I guess JO fell out of the loop in being like them
Ata is half real Pakistani, not the "stranded" kind. The Chittagonian Khan family is not a part of that community. All "Urduwalas" are not "stranded Pakistanis" BTW. The Khandani families of Rajshahi, Tangail, Dhaka and Chittagong cultivated Urdu since before Emperor Akbar sent their anscestors to the outposts of Dhaka, Chittagong and elsewhere as Subedars and Hawaldars under the Nawab, who replaced the rebellious 12 Bhuiyans led by another "Urduwala", Isa Khan. Nawab Sir Salimullah of Dhaka then initiated the Muslim renaissance in general, and Bangali Muslim renassance in particualr with Habibullah Bahar Chaudhury and Begum Shams-un-Nahar of greater Noakhali during the turn of the last century. They became the Bangali Muslim elite who cultivated Bangla, Dhakaiya, and Chittagonian cultures, spearheaded all Bangali Muslim cultural movements. Dr. Muhammad Shahidullah came from one of those families.

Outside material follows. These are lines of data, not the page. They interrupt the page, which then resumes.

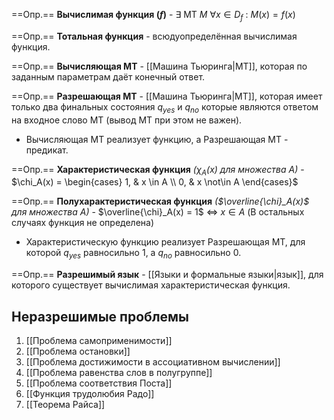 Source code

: ==Опр.== **Вычислимая функция ($f$)** - $\exists\ \text{МТ}\ M\ \forall x \in D_f\ :\ M(x) = f(x)$

==Опр.== **Тотальная функция** - всюдуопределённая вычислимая функция.

==Опр.== **Вычисляющая МТ** - [[Машина Тьюринга|МТ]], которая по заданным параметрам даёт конечный ответ.

==Опр.== **Разрешающая МТ** - [[Машина Тьюринга|МТ]], которая имеет только два финальных состояния $q_{yes}$ и $q_{no}$ которые являются ответом на входное слово МТ (вывод МТ при этом не важен).

- Вычисляющая МТ реализует функцию, а Разрешающая МТ - предикат.

==Опр.== **Характеристическая функция** *($\chi_A(x)$ для множества $A$)* - $\chi_A(x) = \begin{cases} 1, & x \in A \\ 0, & x \not\in A \end{cases}$

==Опр.== **Полухарактеристическая функция** *($\overline{\chi}_A(x)$ для множества $A$)* - $\overline{\chi}_A(x) = 1$ $\Leftrightarrow$ $x \in A$ (В остальных случаях функция не определена)

- Характеристическую функцию реализует Разрешающая МТ, для которой $q_{yes}$ равносильно $1$, а $q_{no}$ равносильно $0$.

==Опр.== **Разрешимый язык** - [[Языки и формальные языки|язык]], для которого существует вычислимая характеристическая функция.


## Неразрешимые проблемы

1) [[Проблема самоприменимости]] 
2) [[Проблема остановки]]
3) [[Проблема достижимости в ассоциативном вычислении]]
4) [[Проблема равенства слов в полугруппе]]
5) [[Проблема соответствия Поста]]
6) [[Функция трудолюбия Радо]]
7) [[Теорема Райса]]

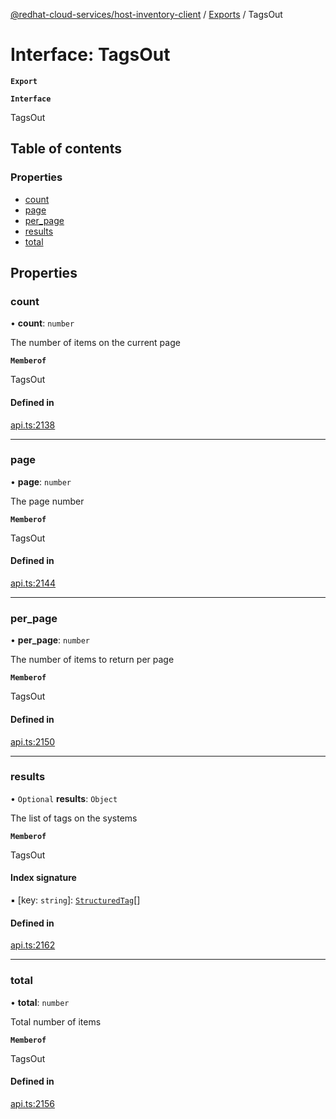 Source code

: [@redhat-cloud-services/host-inventory-client](../README.md) / [Exports](../modules.md) / TagsOut

# Interface: TagsOut

**`Export`**

**`Interface`**

TagsOut

## Table of contents

### Properties

- [count](TagsOut.md#count)
- [page](TagsOut.md#page)
- [per\_page](TagsOut.md#per_page)
- [results](TagsOut.md#results)
- [total](TagsOut.md#total)

## Properties

### count

• **count**: `number`

The number of items on the current page

**`Memberof`**

TagsOut

#### Defined in

[api.ts:2138](https://github.com/gkarat/javascript-clients/blob/master/packages/host-inventory/api.ts#L2138)

___

### page

• **page**: `number`

The page number

**`Memberof`**

TagsOut

#### Defined in

[api.ts:2144](https://github.com/gkarat/javascript-clients/blob/master/packages/host-inventory/api.ts#L2144)

___

### per\_page

• **per\_page**: `number`

The number of items to return per page

**`Memberof`**

TagsOut

#### Defined in

[api.ts:2150](https://github.com/gkarat/javascript-clients/blob/master/packages/host-inventory/api.ts#L2150)

___

### results

• `Optional` **results**: `Object`

The list of tags on the systems

**`Memberof`**

TagsOut

#### Index signature

▪ [key: `string`]: [`StructuredTag`](StructuredTag.md)[]

#### Defined in

[api.ts:2162](https://github.com/gkarat/javascript-clients/blob/master/packages/host-inventory/api.ts#L2162)

___

### total

• **total**: `number`

Total number of items

**`Memberof`**

TagsOut

#### Defined in

[api.ts:2156](https://github.com/gkarat/javascript-clients/blob/master/packages/host-inventory/api.ts#L2156)
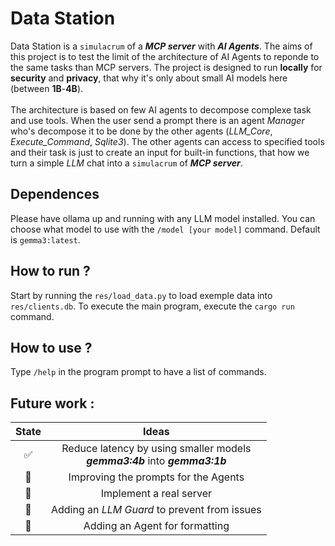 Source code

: # Data Station
Data Station is a `simulacrum` of a ***MCP server*** with ***AI Agents***. The aims of this project is to test the limit of the architecture of AI Agents to reponde to the same tasks than MCP servers.
The project is designed to run **locally** for **security** and **privacy**, that why it's only about small AI models here (between **1B**-**4B**).<br><br>
The architecture is based on few AI agents to decompose complexe task and use tools. When the user send a prompt there is an agent *Manager* who's decompose it to be done by the other agents (*LLM_Core*, *Execute_Command*, *Sqlite3*). The other agents can access to specified tools and their task is just to create an input for built-in functions, that how we turn a simple *LLM* chat into a `simulacrum` of ***MCP server***.

## Dependences
Please have ollama up and running with any LLM model installed. You can choose what model to use with the `/model [your model]` command. Default is `gemma3:latest`.

## How to run ?
Start by running the `res/load_data.py` to load exemple data into `res/clients.db`. To execute the main program, execute the `cargo run` command.

## How to use ?
Type `/help` in the program prompt to have a list of commands.

## Future work :
|State|Ideas|
|:-:|:-:|
|✅|Reduce latency by using smaller models<br> ***gemma3:4b*** into ***gemma3:1b***|
|🚧​|Improving the prompts for the Agents|
|🚧​|Implement a real server|
|🚧​|Adding an *LLM Guard* to prevent from issues|
|🚧​|Adding an Agent for formatting|
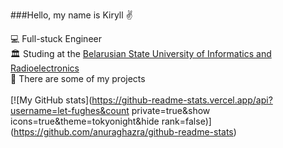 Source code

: ###Hello, my name is Kiryll ✌️

💻 Full-stuck Engineer<br>
🏛️ Studing at the [Belarusian State University of Informatics and Radioelectronics](https://www.bsuir.by/en/)<br> 
📕 There are some of my projects<br>
<br>
[![My GitHub stats](https://github-readme-stats.vercel.app/api?username=let-fughes&count private=true&show icons=true&theme=tokyonight&hide rank=false)]
(https://github.com/anuraghazra/github-readme-stats)
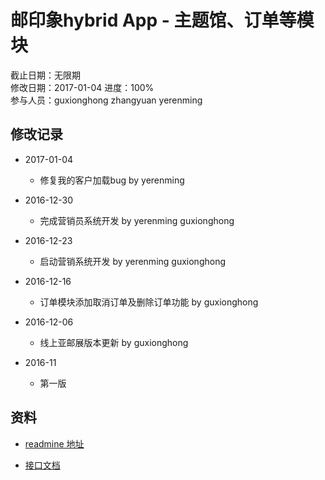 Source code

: # 邮印象hybrid App - 主题馆、订单等模块
截止日期：无限期  
修改日期：2017-01-04
进度：100%  
参与人员：guxionghong zhangyuan yerenming  

## 修改记录
- 2017-01-04
  * 修复我的客户加载bug by yerenming

- 2016-12-30
  * 完成营销员系统开发 by yerenming guxionghong

- 2016-12-23
  * 启动营销系统开发 by yerenming guxionghong

- 2016-12-16
  * 订单模块添加取消订单及删除订单功能 by guxionghong

- 2016-12-06
  * 线上亚邮展版本更新 by guxionghong

- 2016-11
  * 第一版

## 资料
- [readmine 地址](http://118.178.128.63:8030/projects/h5)


- [接口文档](http://118.178.128.63:8030/projects/api/wiki)
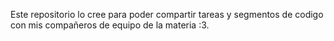 Este repositorio lo cree para poder compartir tareas y segmentos de codigo con mis compañeros de equipo de la materia :3.
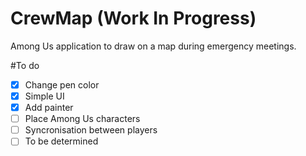 # CrewMap (Work In Progress)
Among Us application to draw on a map during emergency meetings.

#To do
- [X] Change pen color
- [X] Simple UI
- [X] Add painter
- [ ] Place Among Us characters
- [ ] Syncronisation between players
- [ ] To be determined
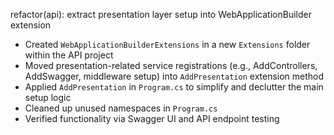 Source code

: refactor(api): extract presentation layer setup into WebApplicationBuilder extension

- Created `WebApplicationBuilderExtensions` in a new `Extensions` folder within the API project
- Moved presentation-related service registrations (e.g., AddControllers, AddSwagger, middleware setup) into `AddPresentation` extension method
- Applied `AddPresentation` in `Program.cs` to simplify and declutter the main setup logic
- Cleaned up unused namespaces in `Program.cs`
- Verified functionality via Swagger UI and API endpoint testing
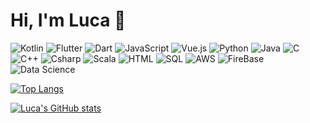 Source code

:# Hi, I'm Luca 👋
![Kotlin](https://img.shields.io/badge/Kotlin-Advanced-blue)
![Flutter](https://img.shields.io/badge/Flutter-Advanced-blue)
![Dart](https://img.shields.io/badge/Dart-Advanced-blue)
![JavaScript](https://img.shields.io/badge/JavaScript-Intermediate-green)
![Vue.js](https://img.shields.io/badge/Vue.js-Advanced-blue)
![Python](https://img.shields.io/badge/Python-Advanced-blue)
![Java](https://img.shields.io/badge/Java-Advanced-blue)
![C](https://img.shields.io/badge/C-Basic-lightgrey)
![C++](https://img.shields.io/badge/C++-Basic-lightgrey)
![Csharp](https://img.shields.io/badge/Csharp-Advanced-blue)
![Scala](https://img.shields.io/badge/Scala-Basic-lightgrey)
![HTML](https://img.shields.io/badge/HTML-Advanced-blue)
![SQL](https://img.shields.io/badge/SQL-Advanced-blue)
![AWS](https://img.shields.io/badge/AWS-Basic-lightgrey)
![FireBase](https://img.shields.io/badge/FireBase-Intermediate-green)
![Data Science](https://img.shields.io/badge/Data%20Science-Intermediate-green)

[![Top Langs](https://github-readme-stats.vercel.app/api/top-langs/?username=Luca9862&theme=dark)](https://github.com/anuraghazra/github-readme-stats)

[![Luca's GitHub stats](https://github-readme-stats.vercel.app/api?username=Luca9862&show_icons=true&theme=dark)](https://github.com/anuraghazra/github-readme-stats)
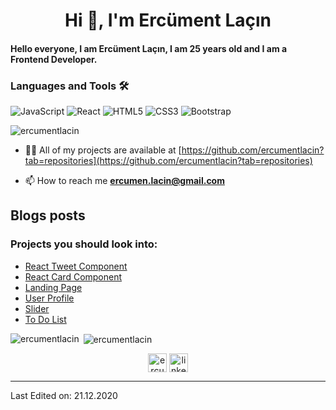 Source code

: <h1 align="center">Hi 👋, I'm Ercüment Laçın</h1>
<h4 align="left">Hello everyone, I am Ercüment Laçın, I am 25 years old and I am a Frontend Developer.</h4>


<h3>Languages and Tools 🛠 </h3>

![JavaScript](https://img.shields.io/badge/-JavaScript-%23F7DF1C?style=flat-square&logo=javascript&logoColor=000000&labelColor=%23F7DF1C&color=%23FFCE5A)
![React](https://img.shields.io/badge/-React-61DAFB?style=flat-square&logo=react&logoColor=ffffff)
![HTML5](https://img.shields.io/badge/-HTML5-%23E44D27?style=flat-square&logo=html5&logoColor=ffffff)
![CSS3](https://img.shields.io/badge/-CSS3-%231572B6?style=flat-square&logo=css3)
![Bootstrap](https://img.shields.io/badge/-Bootstrap-563D7C?style=flat-square&logo=Bootstrap)


<p align="left"> <img src="https://komarev.com/ghpvc/?username=ercumentlacin" alt="ercumentlacin" /> </p>

- 👨‍💻 All of my projects are available at [https://github.com/ercumentlacin?tab=repositories](https://github.com/ercumentlacin?tab=repositories)

- 📫 How to reach me **ercumen.lacin@gmail.com**

## Blogs posts
### Projects you should look into:
- [React Tweet Component](https://github.com/ercumentlacin/react-tweet-component)
- [React Card Component](https://github.com/ercumentlacin/react-card-components)
- [Landing Page](https://github.com/ercumentlacin/landing-page)
- [User Profile](https://github.com/ercumentlacin/user-profile)
- [Slider](https://github.com/ercumentlacin/slider-grid)
- [To Do List](https://github.com/ercumentlacin/toDoList)


<img align="left" src="https://github-readme-stats.vercel.app/api/top-langs/?username=ercumentlacin&layout=compact&hide=html" alt="ercumentlacin" /></p>

<p>&nbsp;<img align="center" src="https://github-readme-stats.vercel.app/api?username=ercumentlacin&show_icons=true" alt="ercumentlacin" /></p>

<p align="center">
<a href="https://twitter.com/ercument196" target="blank"><img align="center" src="https://cdn.jsdelivr.net/npm/simple-icons@3.0.1/icons/twitter.svg" alt="ercument196" height="30" width="30" /></a>
<a href="https://www.linkedin.com/in/erc%C3%BCment-la%C3%A7%C4%B1n-1314361b3/" target="blank"><img align="center" src="https://cdn.jsdelivr.net/npm/simple-icons@3.0.1/icons/linkedin.svg" alt="linkedin-profile" height="30" width="30" /></a>
</p>

----


Last Edited on: 21.12.2020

My family did not escape to India when the killing started, and talked big from the safety of Kolkata and Agartala. My father was interned and tourtured throughout the war, two of my aunts gang-raped by Pak soldiers before one of them took up arms and the other served as a nurse, 9 of my uncles fought with distinction, one of them -Shahidullah Khan Badal, Bir Protic (title returned on principle), one of the very first band of Dhaka University students to join the yet to be formed Mukti Bahini on the 27th of March under the late Bir Uttom Khaled Moshrraf in Brammonbar'hia - went on to command Freedom Fighters in and around Old Dhaka. Others joined Bir Uttom Ziaur Rahman in greater Noakhali and Chittagong later. Others joined (later Colonel and Major General respectively) Taher and Manzoor uncles in and around greater Mymensingh. Later 2 of them were martyred at the hands of the Pak Army, and 1 at the hands of the Al-Badar and Al-Shams. Some of my great uncles and close family friends and colleagues from Dhaka University were murdered at the hands of the Al-Badar and Al-Shams also during the closing stages of the war. I went to school (ULab before moving to the US in '79) with Shobhon, son of the Late Dr. Mofazzal Haider Chaudhury, Tonmoy, son of the late Dr. Munir Chaudhury, and Miti, daughter of the late Dr. Golam Murtaza. We also lost innocent Urdu-speaking friends who were murdered by the Mujib (not Mukti) bahini after liberation, before they became Rakkhi Bahini and murdered close to 30,000 left- wing Muktijoddhas and activists. We lost many family members and friends during those years also.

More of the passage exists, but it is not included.